Work instructions: Show all lines of the listing that contain the word "AutoDev".

*** Opening of Given data ***

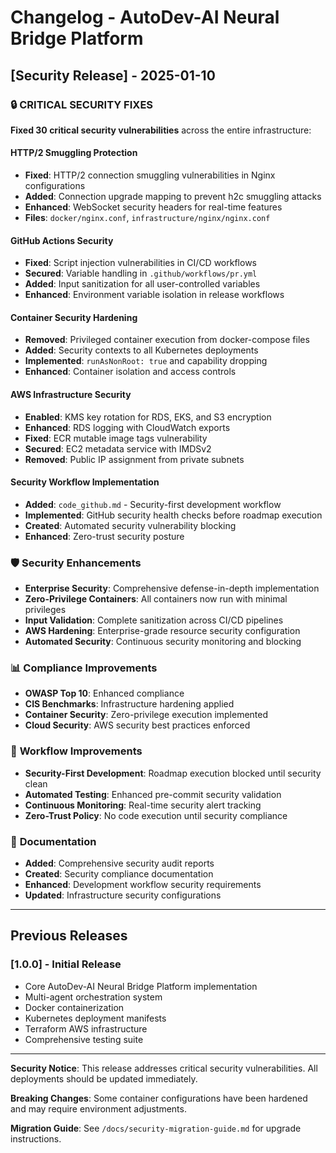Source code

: # Changelog - AutoDev-AI Neural Bridge Platform

## [Security Release] - 2025-01-10

### 🔒 **CRITICAL SECURITY FIXES**

**Fixed 30 critical security vulnerabilities** across the entire infrastructure:

#### HTTP/2 Smuggling Protection

- **Fixed**: HTTP/2 connection smuggling vulnerabilities in Nginx configurations
- **Added**: Connection upgrade mapping to prevent h2c smuggling attacks
- **Enhanced**: WebSocket security headers for real-time features
- **Files**: `docker/nginx.conf`, `infrastructure/nginx/nginx.conf`

#### GitHub Actions Security

- **Fixed**: Script injection vulnerabilities in CI/CD workflows
- **Secured**: Variable handling in `.github/workflows/pr.yml`
- **Added**: Input sanitization for all user-controlled variables
- **Enhanced**: Environment variable isolation in release workflows

#### Container Security Hardening

- **Removed**: Privileged container execution from docker-compose files
- **Added**: Security contexts to all Kubernetes deployments
- **Implemented**: `runAsNonRoot: true` and capability dropping
- **Enhanced**: Container isolation and access controls

#### AWS Infrastructure Security

- **Enabled**: KMS key rotation for RDS, EKS, and S3 encryption
- **Enhanced**: RDS logging with CloudWatch exports
- **Fixed**: ECR mutable image tags vulnerability
- **Secured**: EC2 metadata service with IMDSv2
- **Removed**: Public IP assignment from private subnets

#### Security Workflow Implementation

- **Added**: `code_github.md` - Security-first development workflow
- **Implemented**: GitHub security health checks before roadmap execution
- **Created**: Automated security vulnerability blocking
- **Enhanced**: Zero-trust security posture

### 🛡️ **Security Enhancements**

- **Enterprise Security**: Comprehensive defense-in-depth implementation
- **Zero-Privilege Containers**: All containers now run with minimal privileges
- **Input Validation**: Complete sanitization across CI/CD pipelines
- **AWS Hardening**: Enterprise-grade resource security configuration
- **Automated Security**: Continuous security monitoring and blocking

### 📊 **Compliance Improvements**

- **OWASP Top 10**: Enhanced compliance
- **CIS Benchmarks**: Infrastructure hardening applied
- **Container Security**: Zero-privilege execution implemented
- **Cloud Security**: AWS security best practices enforced

### 🚀 **Workflow Improvements**

- **Security-First Development**: Roadmap execution blocked until security clean
- **Automated Testing**: Enhanced pre-commit security validation
- **Continuous Monitoring**: Real-time security alert tracking
- **Zero-Trust Policy**: No code execution until security compliance

### 📝 **Documentation**

- **Added**: Comprehensive security audit reports
- **Created**: Security compliance documentation
- **Enhanced**: Development workflow security requirements
- **Updated**: Infrastructure security configurations

---

## Previous Releases

### [1.0.0] - Initial Release

- Core AutoDev-AI Neural Bridge Platform implementation
- Multi-agent orchestration system
- Docker containerization
- Kubernetes deployment manifests
- Terraform AWS infrastructure
- Comprehensive testing suite

---

**Security Notice**: This release addresses critical security vulnerabilities. All deployments
should be updated immediately.

**Breaking Changes**: Some container configurations have been hardened and may require environment
adjustments.

**Migration Guide**: See `/docs/security-migration-guide.md` for upgrade instructions.
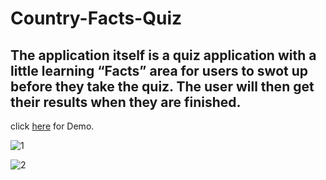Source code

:# Country-Facts-Quiz

## The application itself is a quiz application with a little learning “Facts” area for users to swot up before they take the quiz. The user will then get their results when they are finished.

click <a href="https://pranayreddy03.github.io/Country-Facts-Quiz/" target="_blank">here</a> for Demo.

![1](https://user-images.githubusercontent.com/30204416/34657311-550ba01e-f3ea-11e7-93d0-bb6ef160a02e.PNG)

![2](https://user-images.githubusercontent.com/30204416/34657324-75bd1c34-f3ea-11e7-953d-36ba331c2b97.PNG)
 
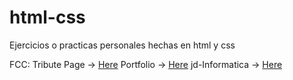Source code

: # html-css
Ejercicios o practicas personales hechas en html y css

FCC: Tribute Page -> [Here](https://jd-apprentice.github.io/html-css/FreeCodeCamp/TributePage/)
Portfolio -> [Here](https://jd-apprentice.github.io/html-css/Portfolio)
jd-Informatica -> [Here](https://jd-apprentice.github.io/html-css/jd-Informatica)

*** Close of Given data ***

Solved exercise:
: # Changelog - AutoDev-AI Neural Bridge Platform
- Core AutoDev-AI Neural Bridge Platform implementation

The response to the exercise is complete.